= Beginning of Section =

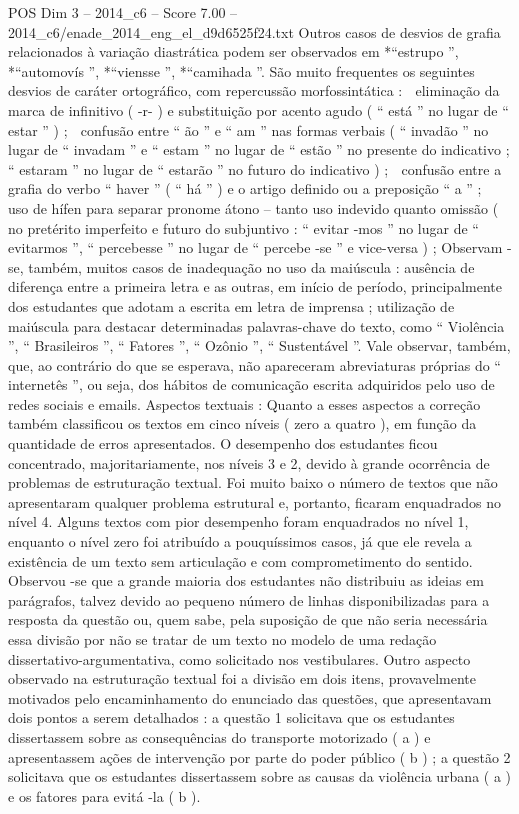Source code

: \begin{textsample}{POS Dim 3 – 2014\_c6 – Score 7.00 – 2014\_c6/enade\_2014\_eng\_el\_d9d6525f24.txt}
Outros casos de desvios de grafia relacionados à variação diastrática podem ser observados em *“estrupo ”, *“automovís ”, *“viensse ”, *“camihada ”.
São muito frequentes os seguintes desvios de caráter ortográfico, com repercussão morfossintática :  eliminação da marca de infinitivo ( -r- ) e substituição por acento agudo ( “ está ” no lugar de “ estar ” ) ;  confusão entre “ ão ” e “ am ” nas formas verbais ( “ invadão ” no lugar de “ invadam ” e “ estam ” no lugar de “ estão ” no presente do indicativo ; “ estaram ” no lugar de “ estarão ” no futuro do indicativo ) ;  confusão entre a grafia do verbo “ haver ” ( “ há ” ) e o artigo definido ou a preposição “ a ” ;  uso de hífen para separar pronome átono – tanto uso indevido quanto omissão ( no pretérito imperfeito e futuro do subjuntivo : “ evitar -mos ” no lugar de “ evitarmos ”, “ percebesse ” no lugar de “ percebe -se ” e vice-versa ) ; Observam -se, também, muitos casos de inadequação no uso da maiúscula : ausência de diferença entre a primeira letra e as outras, em início de período, principalmente dos estudantes que adotam a escrita em letra de imprensa ; utilização de maiúscula para destacar determinadas palavras-chave do texto, como “ Violência ”, “ Brasileiros ”, “ Fatores ”, “ Ozônio ”, “ Sustentável ”.
Vale observar, também, que, ao contrário do que se esperava, não apareceram abreviaturas próprias do “ internetês ”, ou seja, dos hábitos de comunicação escrita adquiridos pelo uso de redes sociais e emails.
Aspectos textuais : Quanto a esses aspectos a correção também classificou os textos em cinco níveis ( zero a quatro ), em função da quantidade de erros apresentados.
O desempenho dos estudantes ficou concentrado, majoritariamente, nos níveis 3 e 2, devido à grande ocorrência de problemas de estruturação textual.
Foi muito baixo o número de textos que não apresentaram qualquer problema estrutural e, portanto, ficaram enquadrados no nível 4.
Alguns textos com pior desempenho foram enquadrados no nível 1, enquanto o nível zero foi atribuído a pouquíssimos casos, já que ele revela a existência de um texto sem articulação e com comprometimento do sentido.
Observou -se que a grande maioria dos estudantes não distribuiu as ideias em parágrafos, talvez devido ao pequeno número de linhas disponibilizadas para a resposta da questão ou, quem sabe, pela suposição de que não seria necessária essa divisão por não se tratar de um texto no modelo de uma redação dissertativo-argumentativa, como solicitado nos vestibulares.
Outro aspecto observado na estruturação textual foi a divisão em dois itens, provavelmente motivados pelo encaminhamento do enunciado das questões, que apresentavam dois pontos a serem detalhados : a questão 1 solicitava que os estudantes dissertassem sobre as consequências do transporte motorizado ( a ) e apresentassem ações de intervenção por parte do poder público ( b ) ; a questão 2 solicitava que os estudantes dissertassem sobre as causas da violência urbana ( a ) e os fatores para evitá -la ( b ).

\end{textsample}
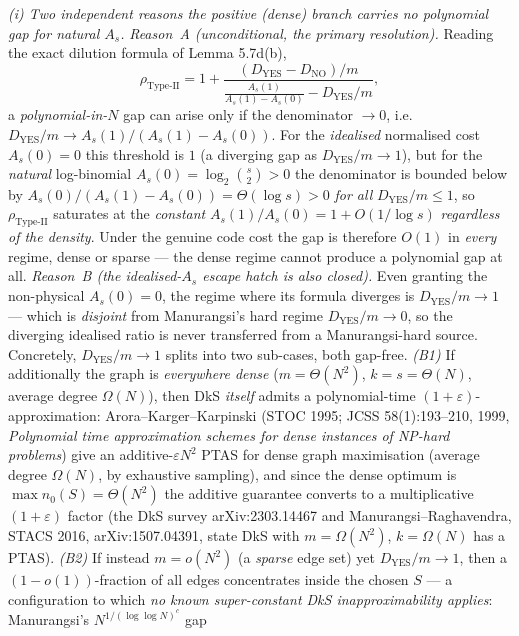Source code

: \documentclass[
]{article}
\begin{document}
\emph{(i) Two independent reasons the positive (dense) branch carries no
polynomial gap for natural $A_s$.} \emph{Reason~A (unconditional, the primary
resolution).} Reading the exact dilution formula of Lemma 5.7d(b),
\[
\rho_{\mathrm{Type\text{-}II}}
= 1 + \frac{(D_{\mathrm{YES}} - D_{\mathrm{NO}})/m}
            {\frac{A_s(1)}{A_s(1) - A_s(0)} - D_{\mathrm{YES}}/m},
\]
a \emph{polynomial-in-$N$} gap can arise only if the denominator $\to 0$,
i.e.\ $D_{\mathrm{YES}}/m \to A_s(1)/(A_s(1) - A_s(0))$. For the
\emph{idealised} normalised cost $A_s(0) = 0$ this threshold is $1$ (a
diverging gap as $D_{\mathrm{YES}}/m \to 1$), but for the \emph{natural}
log-binomial $A_s(0) = \log_2\binom{s}{2} > 0$ the denominator is bounded
below by $A_s(0)/(A_s(1) - A_s(0)) = \Theta(\log s) > 0$ \emph{for all}
$D_{\mathrm{YES}}/m \le 1$, so $\rho_{\mathrm{Type\text{-}II}}$ saturates at
the \emph{constant} $A_s(1)/A_s(0) = 1 + O(1/\log s)$ \emph{regardless of the
density}. Under the genuine code cost the gap is therefore $O(1)$ in
\emph{every} regime, dense or sparse --- the dense regime cannot produce a
polynomial gap at all. \emph{Reason~B (the idealised-$A_s$ escape hatch is
also closed).} Even granting the non-physical $A_s(0) = 0$, the regime where
its formula diverges is $D_{\mathrm{YES}}/m \to 1$ --- which is
\emph{disjoint} from Manurangsi's hard regime $D_{\mathrm{YES}}/m \to 0$, so
the diverging idealised ratio is never transferred from a Manurangsi-hard
source. Concretely, $D_{\mathrm{YES}}/m \to 1$ splits into two sub-cases,
both gap-free. \emph{(B1)} If additionally the graph is \emph{everywhere
dense} ($m = \Theta(N^2)$, $k = s = \Theta(N)$, average degree $\Omega(N)$),
then DkS \emph{itself} admits a polynomial-time $(1+\varepsilon)$-
approximation: Arora--Karger--Karpinski (STOC 1995; JCSS 58(1):193--210,
1999, \emph{Polynomial time approximation schemes for dense instances of
NP-hard problems}) give an additive-$\varepsilon N^2$ PTAS for dense graph
maximisation (average degree $\Omega(N)$, by exhaustive sampling), and since
the dense optimum is $\max n_0(S) = \Theta(N^2)$ the additive guarantee
converts to a multiplicative $(1+\varepsilon)$ factor (the DkS survey
arXiv:2303.14467 and Manurangsi--Raghavendra, STACS 2016, arXiv:1507.04391,
state DkS with $m = \Omega(N^2)$, $k = \Omega(N)$ has a PTAS). \emph{(B2)} If
instead $m = o(N^2)$ (a \emph{sparse} edge set) yet $D_{\mathrm{YES}}/m \to
1$, then a $(1-o(1))$-fraction of all edges concentrates inside the chosen
$S$ --- a configuration to which \emph{no known super-constant DkS
inapproximability applies}: Manurangsi's $N^{1/(\log\log N)^c}$ gap
\end{document}
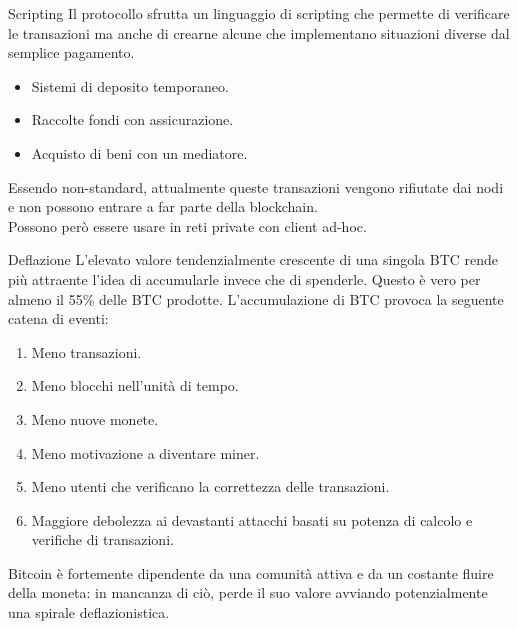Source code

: \documentclass[italian]{beamer}
\begin{document}
\begin{frame}{Scripting}
Il protocollo sfrutta un linguaggio di scripting che permette di verificare le transazioni ma anche di crearne alcune che implementano situazioni diverse dal semplice pagamento.
\begin{itemize}
\item Sistemi di deposito temporaneo.
\item Raccolte fondi con assicurazione.
\item Acquisto di beni con un mediatore.
\end{itemize}
\bigskip
\pause
Essendo non-standard, attualmente queste transazioni vengono rifiutate dai nodi e non possono entrare a far parte della blockchain.\\
Possono però essere usare in reti private con client ad-hoc.
\end{frame}

\begin{frame}{Deflazione}
 L'elevato valore tendenzialmente crescente di una singola BTC rende più attraente l'idea di accumularle invece che di spenderle. Questo è vero per almeno il 55\% delle BTC prodotte. L'accumulazione di BTC provoca la seguente catena di eventi:
 \begin{enumerate}
  \item Meno transazioni. \pause
  \item Meno blocchi nell'unità di tempo. \pause
  \item Meno nuove monete. \pause
  \item Meno motivazione a diventare miner. \pause
  \item Meno utenti che verificano la correttezza delle transazioni. \pause
  \item Maggiore debolezza ai devastanti attacchi basati su potenza di calcolo e verifiche di transazioni. \pause
 \end{enumerate}
 Bitcoin è fortemente dipendente da una comunità attiva e da un costante fluire della moneta: in mancanza di ciò, perde il suo valore avviando potenzialmente una spirale deflazionistica.
\end{frame}
\end{document}

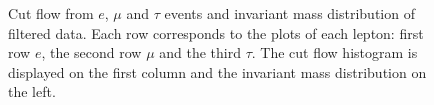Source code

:\documentclass[11 pt]{article}
\begin{document}
\begin{figure}[htbp]
\begin{subfigure}{0.45\textwidth}
    \end{subfigure}
    \hfill
    \begin{subfigure}{0.45\textwidth}
        \centering
    \end{subfigure}
    \caption{\small Cut flow from $e$, $\mu$ and $\tau$ events and invariant mass distribution of filtered data. Each row corresponds to the plots of each lepton: first row $e$, the second row $\mu$ and the third  $\tau$. The cut flow histogram is displayed on the first column and the invariant mass distribution on the left.}
    \label{fig:selected_events}
\end{figure}
\end{document}
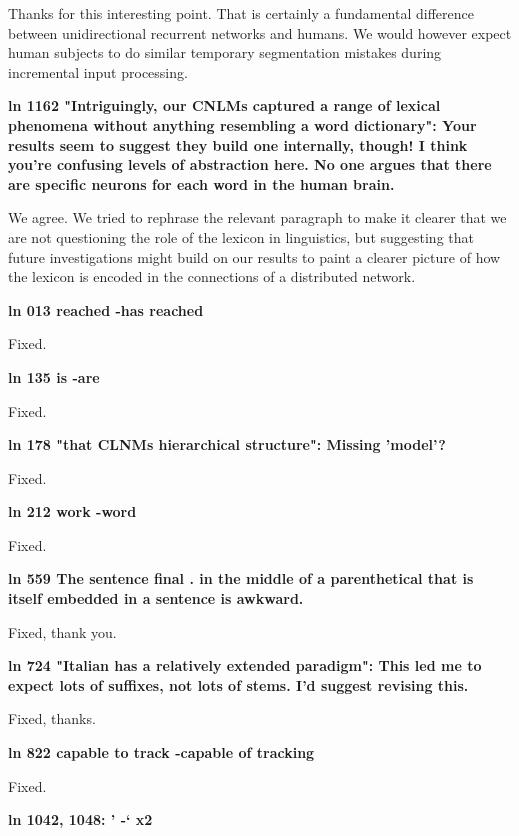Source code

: \documentclass{article}[11pt,a4paper,oneside]
\begin{document}
Thanks for this interesting point. That is certainly a fundamental difference between unidirectional recurrent networks and humans. We would however expect human subjects to do similar temporary segmentation mistakes during incremental input processing.\newline

\textbf{
ln 1162 "Intriguingly, our CNLMs captured a range of lexical phenomena
without anything resembling a word dictionary": Your results seem to
suggest they build one internally, though! I think you’re confusing
levels of abstraction here. No one argues that there are specific
neurons for each word in the human brain.}

We agree. We tried to rephrase the relevant paragraph to make it clearer that we are not questioning the role of the lexicon in linguistics, but suggesting that future investigations might build on our results to paint a clearer picture of how the lexicon is encoded in the connections of a distributed network.\newline

\textbf{
ln 013 reached -has reached}

Fixed.\newline

\textbf{
ln 135 is -are}

Fixed.\newline

\textbf{
ln 178 "that CLNMs hierarchical structure": Missing 'model'?}

Fixed.\newline

\textbf{
ln 212 work -word}

Fixed.\newline

\textbf{
ln 559 The sentence final . in the middle of a parenthetical that is itself
embedded in a sentence is awkward.}

Fixed, thank you.\newline

\textbf{
ln 724 "Italian has a relatively extended paradigm": This led me to expect
lots of suffixes, not lots of stems. I'd suggest revising this.}

Fixed, thanks.\newline

\textbf{
ln 822 capable to track -capable of tracking}

Fixed.\newline

\textbf{
ln 1042, 1048: ' -` x2}
\end{document}

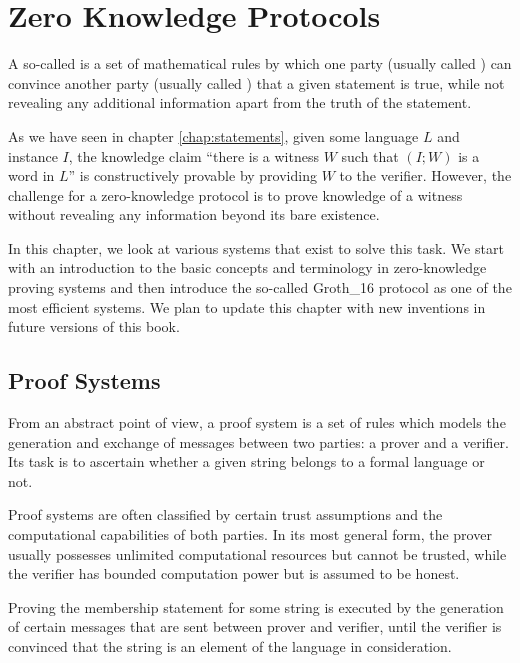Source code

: \chapter{Zero Knowledge Protocols}
A so-called  is a set of mathematical rules by which one party (usually called ) can convince another party (usually called ) that a given statement is true, while not revealing any additional information apart from the truth of the statement. 

As we have seen in chapter \ref{chap:statements}, given some language $L$ and instance $I$, the knowledge claim ``there is a witness $W$ such that  $(I;W)$ is a word in $L$'' is constructively provable by providing $W$ to the verifier. However, the challenge for a zero-knowledge protocol is to prove knowledge of a witness without revealing any information beyond its bare existence.

In this chapter, we look at various systems that exist to solve this task. We start with an introduction to the basic concepts and terminology in zero-knowledge proving systems and then introduce the so-called Groth\_16 protocol as one of the most efficient systems. We plan to update this chapter with new inventions in future versions of this book.

\section{Proof Systems}
From an abstract point of view, a proof system is a set of rules which models the generation and exchange of messages between two parties: a prover and a verifier. Its task is to ascertain whether a given string belongs to a formal language or not.  

Proof systems are often classified by certain trust assumptions and the computational capabilities of both parties. In its most general form, the prover usually possesses unlimited computational resources but cannot be trusted, while the verifier has bounded computation power but is assumed to be honest.

Proving the membership statement for some string is executed by the generation of certain messages that are sent between prover and verifier, until the verifier is convinced that the string is an element of the language in consideration.

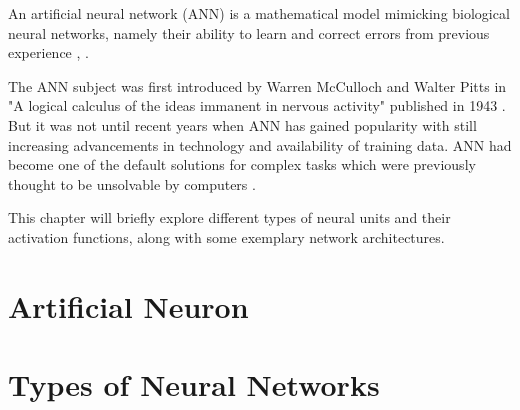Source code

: An artificial neural network (ANN) is a mathematical model mimicking biological neural networks,
namely their ability to learn and correct errors from previous experience \cite{designimplentationcc}, \cite{bengio2017deep}.

The ANN subject was first introduced by Warren McCulloch and Walter Pitts in "A logical calculus of the ideas immanent in nervous activity" published in 1943 \cite{mcculloch1943logical}. But it was not until recent years when ANN has gained popularity with still increasing advancements in technology and availability of training data. ANN had become one of the default solutions for complex tasks which were previously thought to be unsolvable by computers \cite{neural2016krishtopa}.

This chapter will briefly explore different types of neural units and their activation functions, along with some exemplary network architectures.

\section{Artificial Neuron}

\section{Types of Neural Networks}

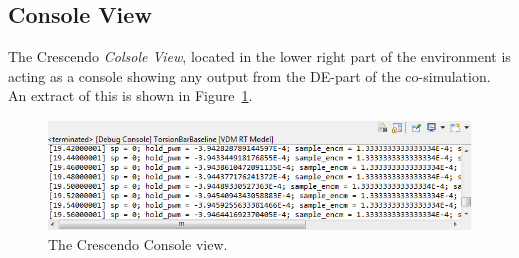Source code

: \documentclass{crescendorepchap}
\begin{document}
\subsection{Console View}

The Crescendo \emph{Colsole View}, located in the lower right part of the
environment is acting as a console showing any output from the DE-part of
the co-simulation.
An extract of this is shown in Figure~\ref{fig:consoleview}.

\begin{figure}[htbp]
\centering
\includegraphics[width=.6\textwidth]{images/DestecsConsoleView.png}
\caption{The Crescendo Console view.\label{fig:consoleview}}
\end{figure}





\end{document}
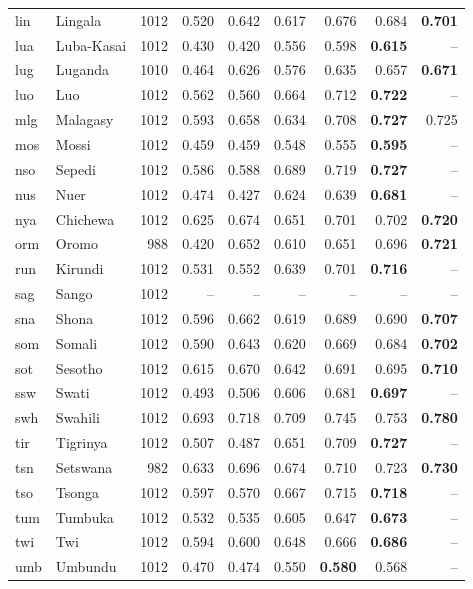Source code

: {\begin{longtable}{@{}llrrrrrrr@{}}
lin & Lingala & 1012 & 0.520 & 0.642 & 0.617 & 0.676 & 0.684 & \textbf{0.701} \\
lua & Luba-Kasai & 1012 & 0.430 & 0.420 & 0.556 & 0.598 & \textbf{0.615} & -- \\
lug & Luganda & 1010 & 0.464 & 0.626 & 0.576 & 0.635 & 0.657 & \textbf{0.671} \\
luo & Luo & 1012 & 0.562 & 0.560 & 0.664 & 0.712 & \textbf{0.722} & -- \\
mlg & Malagasy & 1012 & 0.593 & 0.658 & 0.634 & 0.708 & \textbf{0.727} & 0.725 \\
mos & Mossi & 1012 & 0.459 & 0.459 & 0.548 & 0.555 & \textbf{0.595} & -- \\
nso & Sepedi & 1012 & 0.586 & 0.588 & 0.689 & 0.719 & \textbf{0.727} & -- \\
nus & Nuer & 1012 & 0.474 & 0.427 & 0.624 & 0.639 & \textbf{0.681} & -- \\
nya & Chichewa & 1012 & 0.625 & 0.674 & 0.651 & 0.701 & 0.702 & \textbf{0.720} \\
orm & Oromo & 988 & 0.420 & 0.652 & 0.610 & 0.651 & 0.696 & \textbf{0.721} \\
run & Kirundi & 1012 & 0.531 & 0.552 & 0.639 & 0.701 & \textbf{0.716} & -- \\
sag & Sango & 1012 & -- & -- & -- & -- & -- & -- \\
sna & Shona & 1012 & 0.596 & 0.662 & 0.619 & 0.689 & 0.690 & \textbf{0.707} \\
som & Somali & 1012 & 0.590 & 0.643 & 0.620 & 0.669 & 0.684 & \textbf{0.702} \\
sot & Sesotho & 1012 & 0.615 & 0.670 & 0.642 & 0.691 & 0.695 & \textbf{0.710} \\
ssw & Swati & 1012 & 0.493 & 0.506 & 0.606 & 0.681 & \textbf{0.697} & -- \\
swh & Swahili & 1012 & 0.693 & 0.718 & 0.709 & 0.745 & 0.753 & \textbf{0.780} \\
tir & Tigrinya & 1012 & 0.507 & 0.487 & 0.651 & 0.709 & \textbf{0.727} & -- \\
tsn & Setswana & 982 & 0.633 & 0.696 & 0.674 & 0.710 & 0.723 & \textbf{0.730} \\
tso & Tsonga & 1012 & 0.597 & 0.570 & 0.667 & 0.715 & \textbf{0.718} & -- \\
tum & Tumbuka & 1012 & 0.532 & 0.535 & 0.605 & 0.647 & \textbf{0.673} & -- \\
twi & Twi & 1012 & 0.594 & 0.600 & 0.648 & 0.666 & \textbf{0.686} & -- \\
umb & Umbundu & 1012 & 0.470 & 0.474 & 0.550 & \textbf{0.580} & 0.568 & -- \\

\end{longtable}}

= End of Section =

◆ TASK INSTRUCTIONS:
Number of lines above that include "usually": state it and nothing else.

◆ RESPONSE BELOW:
2